薬草サウナという、天国に近い場所をご存知でしょうか?
いや、場所ではない。
行為。
天界の行為。
薬草サウナという行為を、ラオスで体験するかどうかで、人生かわる。
と言っても過言では全くない。
そんな体験談を、ぼくはいまから書くのである。
(※といってもエロではないよ)
まずは、薬草サウナとはなにか?ということである。
ラオスの伝統的なサウナで、ぼくはルアンパパーンに行った時、訪れた。
施設には大抵、マッサージもついていて、マッサージから薬用サウナの流れが普通なようだ。
その店は、まあマッサージは、イマイチだった。
イマイチすぎて、マッサージを終えた頃には、なんか帰りたくなっていた。
雑なカーテンで仕切られた薬草サウナ用の着替え部屋が、小汚いことも、その考えに拍車をかけた。

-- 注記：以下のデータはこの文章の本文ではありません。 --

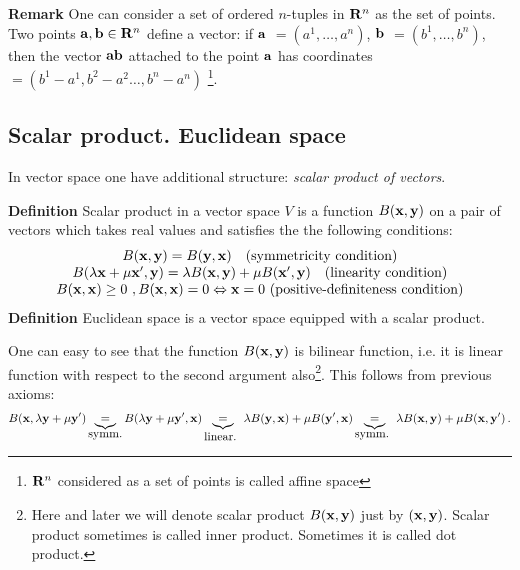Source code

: \documentclass[12pt]{article}
\numberwithin{equation}{section}
\begin{document}
\m


{\bf Remark} One can consider a set of ordered $n$-tuples in ${\bf R}^n$ as the set of
points.
   Two points
   ${\bf a,b}\in {\bf R}^n$ define a vector:
   if $\bf a$ $=(a^1,\dots,a^n)$, $\bf b$ $=(b^1,\dots,b^n)$, then
   the vector $\bf ab$ attached to the point $\bf a$
   has coordinates $=(b^1-a^1,b^2-a^2\dots,b^n-a^n)$
   \footnote{${\bf R}^n$ considered as a set of points is called affine space}.



\subsection {Scalar product. Euclidean space}

In vector space one have additional structure: {\it scalar product of vectors}.

{\bf Definition} Scalar product in a vector space $V$ is  a function $B({\bf x},{\bf y})$ on a pair of
 vectors which takes real values and satisfies the  the following conditions:
               \begin{equation}\label{scalarproductproperties}
              \begin{array}  {cc}
                B({\bf x},{\bf y})=B({\bf y},{\bf x}) \quad \hbox  {(symmetricity condition)}\\
                   B(\lambda{\bf x}+\mu{\bf x}',{\bf y})=
                   \lambda B({\bf x},{\bf y})+\mu B({\bf x}',{\bf y})\quad   \hbox  {(linearity condition)}\\
                 B( {\bf x},{\bf x})\geq 0\,\, , B({\bf x},{\bf x})= 0\Leftrightarrow  {\bf x}=0\,\,
                 \hbox{(positive-definiteness condition)}
                   \end{array}
               \end{equation}
{\bf Definition } Euclidean space is a vector space equipped with a scalar product.

\m


  One can easy to see that the function $B({\bf x},{\bf y})$ is bilinear function, i.e.
  it is linear function with respect to the second argument also\footnote{Here and later we will denote scalar
   product $B({\bf x},{\bf y})$ just by $({\bf x},{\bf y})$. Scalar product sometimes is called inner product. Sometimes it is called
    dot product.}.
  This follows from previous axioms:
                   $$
   B({\bf x},\lambda{\bf y}+\mu{\bf y}')\underbrace{=}_{\hbox {symm.}}B(\lambda{\bf y}+\mu{\bf y}',{\bf x})
   \underbrace{=}_{\hbox {linear. }}\lambda B({\bf y},{\bf x})+\mu B({\bf y}',{\bf x})
   \underbrace{=}_{\hbox {symm. }}\lambda B({\bf x},{\bf y})+\mu B({\bf x},{\bf y}')\,.
                   $$
\end{document}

それでも、お支払い済みであったので、備え付けのタイパンツのようなものに着替えて、小部屋の扉を開いた。
そして、驚いた。
な、何だこれは!?!?
視界に飛び込んできたのは、白!
一面の白である。
よく見ると白は蒸気。
今までの人生で見たことのないランクの蒸気が充満していたのだ。
視界15センチ。
それが、熱い!!
熱すぎるのである!
人間が耐えられるギリギリの温度の蒸気。
熱いからこそ、そこまで充満させられるのか?
はたまた、充満しているから、熱いのか?
そんな疑問を抱えながら、ぼくは小部屋に足を踏み入れたのだった。
ゆっくり扉を閉めて、そして、ぼくは息を吸った。
おお!!
ぼくはまた、仰天した。
ハーブが濃い。
合法ですか!?大丈夫ですか!?
と言うほど濃いのである。
次に息をより深く吸ってみる。
目を閉じると、体の細胞の隅々までハーブが浸透していくのがわかる(危ない表現)。
なんだろう、この感じ…
イメージでいったら透析!(あの、糖尿病の人たちがやっているもの)
血を入れ替えるのではなくて、体内の気体がまるっとハーブ蒸気に置き換わった感じ。
吐く息も、肺に溜まる空気も血管が運ぶ酸素もすべてがハーブ入りなのだ。
ぼくは恍惚な表情を浮かべて、何度も吸った。
もっと体内のハーブの純度が増すように。
もっと周りと一体化できるように。
ぼくを構成する細胞壁、ひとつひとつが消えて、ハーブの世界に溶け込めるように。
それにしても…
暑い…
感動のあまり、入りすぎていたようだ。
なんせ、蒸気は熱々なのだ。
ぼくは、扉を開け、現実世界へと戻った。
休憩スペースには、なにやらよく分からないお茶が置いてあり、これまた熱々なのだが、水分が抜けた体には嬉しい。
ほっと一息ついたら、またあの小部屋に舞い戻る。
この繰り返しが、薬用サウナの入り方らしい。
ああ、日本にもあったらなあ。
と思った時点で、脳までハーブが回ってきた証拠である。